Records provided:
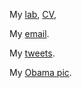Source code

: My [lab](https://meclab.org),
[CV](https://drive.google.com/file/d/1ij9w22ngco-nB_RXE6q5QZMTujVL0DFY/view?usp=sharing),

My [email](mailto:jbongard@uvm.edu).

My [tweets](https://twitter.com/DoctorJosh).

My [Obama pic](https://jbongard.github.io/img/2010_PECASE_HiRes.png).
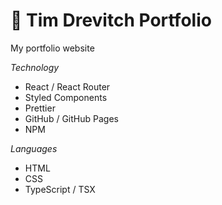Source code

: # 📂 Tim Drevitch Portfolio
My portfolio website

*Technology*
- React / React Router
- Styled Components
- Prettier
- GitHub / GitHub Pages
- NPM

*Languages*
- HTML
- CSS
- TypeScript / TSX
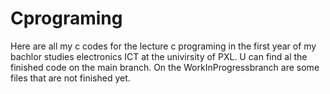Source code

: # Cprograming
Here are all my c codes for the lecture c programing in the first year of my bachlor studies electronics ICT at the univirsity of PXL.
U can find al the finished code on the main branch. On the WorkInProgressbranch are some files that are not finished yet. 
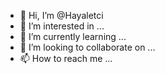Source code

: - 👋 Hi, I’m @Hayaletci
- 👀 I’m interested in ...
- 🌱 I’m currently learning ...
- 💞️ I’m looking to collaborate on ...
- 📫 How to reach me ...

<!---
Hayaletci/Hayaletci is a ✨ special ✨ repository because its `README.md` (this file) appears on your GitHub profile.
You can click the Preview link to take a look at your changes.
--->
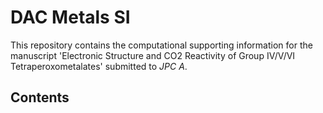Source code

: # DAC Metals SI
This repository contains the computational supporting information for the manuscript 'Electronic Structure and CO2 Reactivity of Group IV/V/VI Tetraperoxometalates' submitted to *JPC A*.

## Contents
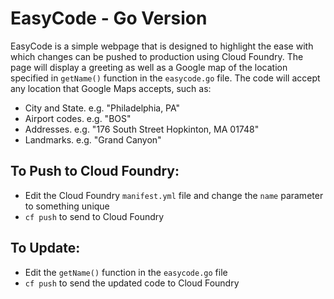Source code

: EasyCode - Go Version
=

EasyCode is a simple webpage that is designed to highlight the ease with which changes can be pushed to production using Cloud Foundry. 
The page will display a greeting as well as a Google map of the location specified in `getName()` function in the `easycode.go` file. The code 
will accept any location that Google Maps accepts, such as:

*	City and State. e.g. "Philadelphia, PA"
*	Airport codes. e.g. "BOS"
*	Addresses. e.g. "176 South Street Hopkinton, MA 01748"
*	Landmarks. e.g. "Grand Canyon"


To Push to Cloud Foundry:
-
* Edit the Cloud Foundry `manifest.yml` file and change the `name` parameter to something unique
* `cf push` to send to Cloud Foundry

To Update:
-
* Edit the `getName()` function in the `easycode.go` file 
* `cf push` to send the updated code to Cloud Foundry
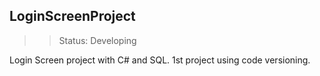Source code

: ## LoginScreenProject

>> Status: Developing

Login Screen project with C# and SQL. 1st project using code versioning.


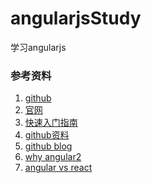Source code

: # angularjsStudy
学习angularjs


### 参考资料
1. [github](https://github.com/htmlk/angular)<br>
2. [官网](https://angular.io/guide/architecture)<br>
3. [快速入门指南](https://angular.cn/docs/ts/latest/quickstart.html)
4. [github资料](https://github.com/tancolo/angular2)
5. [github blog](https://github.com/mz121star/NJBlog)
6. [why angular2](http://cnodejs.org/topic/55af2bc4911fb957520eacef)
7. [angular vs react](http://blog.csdn.net/u012125579/article/details/52745920)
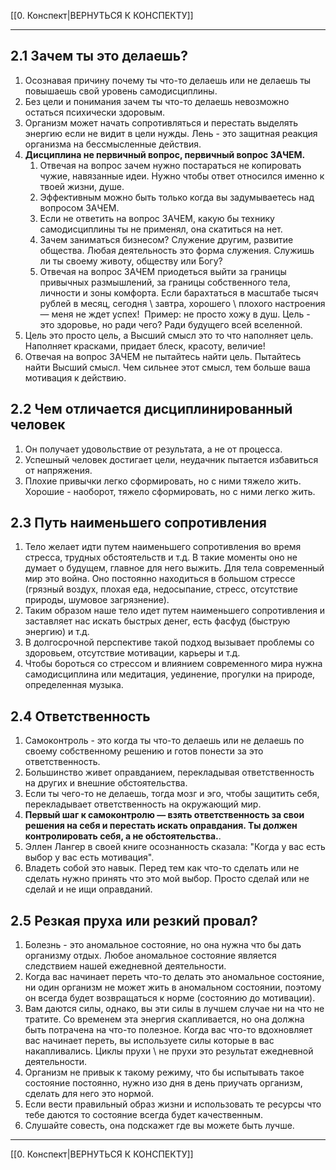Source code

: [[0. Конспект|ВЕРНУТЬСЯ К КОНСПЕКТУ]] 
___
## 2.1 Зачем ты это делаешь?
1.  Осознавая причину почему ты что-то делаешь или не делаешь ты повышаешь свой уровень самодисциплины.
2.  Без цели и понимания зачем ты что-то делаешь невозможно остаться психически здоровым.
3.  Организм может начать сопротивляться и перестать выделять энергию если не видит в цели нужды. Лень - это защитная реакция организма на бессмысленные действия. 
4.  **Дисциплина не первичный вопрос, первичный вопрос ЗАЧЕМ.**
    1.  Отвечая на вопрос зачем нужно постараться не копировать чужие, навязанные идеи. Нужно чтобы ответ относился именно к твоей жизни, душе.
    2.  Эффективным можно быть только когда вы задумываетесь над вопросом ЗАЧЕМ.
    3.  Если не ответить на вопрос ЗАЧЕМ, какую бы технику самодисциплины ты не применял, она скатиться на нет.
    4.  Зачем заниматься бизнесом? Служение другим, развитие общества. Любая деятельность это форма служения. Служишь ли ты своему животу, обществу или Богу?
    5.  Отвечая на вопрос ЗАЧЕМ приодеться выйти за границы привычных размышлений, за границы собственного тела, личности и зоны комфорта. Если барахтаться в масштабе тысяч рублей в месяц, сегодня \ завтра, хорошего \ плохого настроения — меня не ждет успех!  Пример: не просто хожу в душ. Цель - это здоровье, но ради чего? Ради будущего всей вселенной.
5.  Цель это просто цель, а Высший смысл это то что наполняет цель. Наполняет красками, придает блеск, красоту, величие!
6.  Отвечая на вопрос ЗАЧЕМ не пытайтесь найти цель. Пытайтесь найти Высший смысл. Чем сильнее этот смысл, тем больше ваша мотивация к действию.
## 2.2 Чем отличается дисциплинированный человек
1.  Он получает удовольствие от результата, а не от процесса.
2.  Успешный человек достигает цели, неудачник пытается избавиться от напряжения.
3.  Плохие привычки легко сформировать, но с ними тяжело жить. Хорошие - наоборот, тяжело сформировать, но с ними легко жить.
## 2.3 Путь наименьшего сопротивления
1.  Тело желает идти путем наименьшего сопротивления во время стресса, трудных обстоятельств и т.д. В такие моменты оно не думает о будущем, главное для него выжить. Для тела современный мир это война. Оно постоянно находиться в большом стрессе (грязный воздух, плохая еда, недосыпание, стресс, отсутствие природы, шумовое загрязнение).
2.  Таким образом наше тело идет путем наименьшего сопротивления и заставляет нас искать быстрых денег, есть фасфуд (быструю энергию) и т.д.
3.  В долгосрочной перспективе такой подход вызывает проблемы со здоровьем, отсутствие мотивации, карьеры и т.д.
4.  Чтобы бороться со стрессом и влиянием современного мира нужна самодисциплина или медитация, уединение, прогулки на природе, определенная музыка.
## 2.4 Ответственность
1.  Самоконтроль - это когда ты что-то делаешь или не делаешь по своему собственному решению и готов понести за это ответственность.
2.  Большинство живет оправданием, перекладывая ответственность на других и внешние обстоятельства.
3.  Если ты чего-то не делаешь, тогда мозг и эго, чтобы защитить себя, перекладывает ответственность на окружающий мир.
4.  **Первый шаг к самоконтролю — взять ответственность за свои решения на себя и перестать искать оправдания. Ты должен контролировать себя, а не обстоятельства.**.
5.  Эллен Лангер в своей книге осознанность сказала: "Когда у вас есть выбор у вас есть мотивация".
6.  Владеть собой это навык. Перед тем как что-то сделать или не сделать нужно принять что это мой выбор. Просто сделай или не сделай и не ищи оправданий.
## 2.5 Резкая пруха или резкий провал?
1.  Болезнь - это аномальное состояние, но она нужна что бы дать организму отдых. Любое аномальное состояние является следствием нашей ежедневной деятельности.  
2.  Когда вас начинает переть что-то делать это аномальное состояние, ни один организм не может жить в аномальном состоянии, поэтому он всегда будет возвращаться к норме (состоянию до мотивации).     
3.  Вам даются силы, однако, вы эти силы в лучшем случае ни на что не тратите. Со временем эта энергия скапливается, но она должна быть потрачена на что-то полезное. Когда вас что-то вдохновляет вас начинает переть, вы используете силы которые в вас накапливались. Циклы прухи \ не прухи это результат ежедневной деятельности. 
4.  Организм не привык к такому режиму, что бы испытывать такое состояние постоянно, нужно изо дня в день приучать организм, сделать для него это нормой.    
5.  Если вести правильный образ жизни и использовать те ресурсы что тебе даются то состояние всегда будет качественным.    
6.  Слушайте совесть, она подскажет где вы можете быть лучше.
---
[[0. Конспект|ВЕРНУТЬСЯ К КОНСПЕКТУ]]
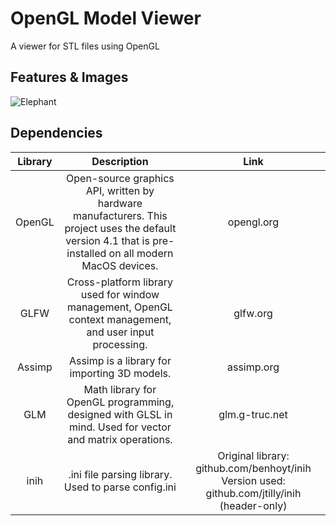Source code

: # OpenGL Model Viewer
A viewer for STL files using OpenGL

## Features & Images

![Elephant](https://giphy.com/gifs/Ke7jIphBeAddHeqnkP)

## Dependencies

|Library|Description|Link|
|:-:|:-:|:-:|
| OpenGL | Open-source graphics API, written by hardware manufacturers. This project uses the default version 4.1 that is pre-installed on all modern MacOS devices. | opengl.org |
| GLFW | Cross-platform library used for window management, OpenGL context management, and user input processing. | glfw.org |
| Assimp | Assimp is a library for importing 3D models. | assimp.org |
| GLM | Math library for OpenGL programming, designed with GLSL in mind. Used for vector and matrix operations. | glm.g-truc.net |
|inih|.ini file parsing library. Used to parse config.ini |Original library: github.com/benhoyt/inih Version used: github.com/jtilly/inih (header-only)|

Exercise brief:
Lines holding the word "getName": say how many there are in the data, and nothing more.

Final answer:
2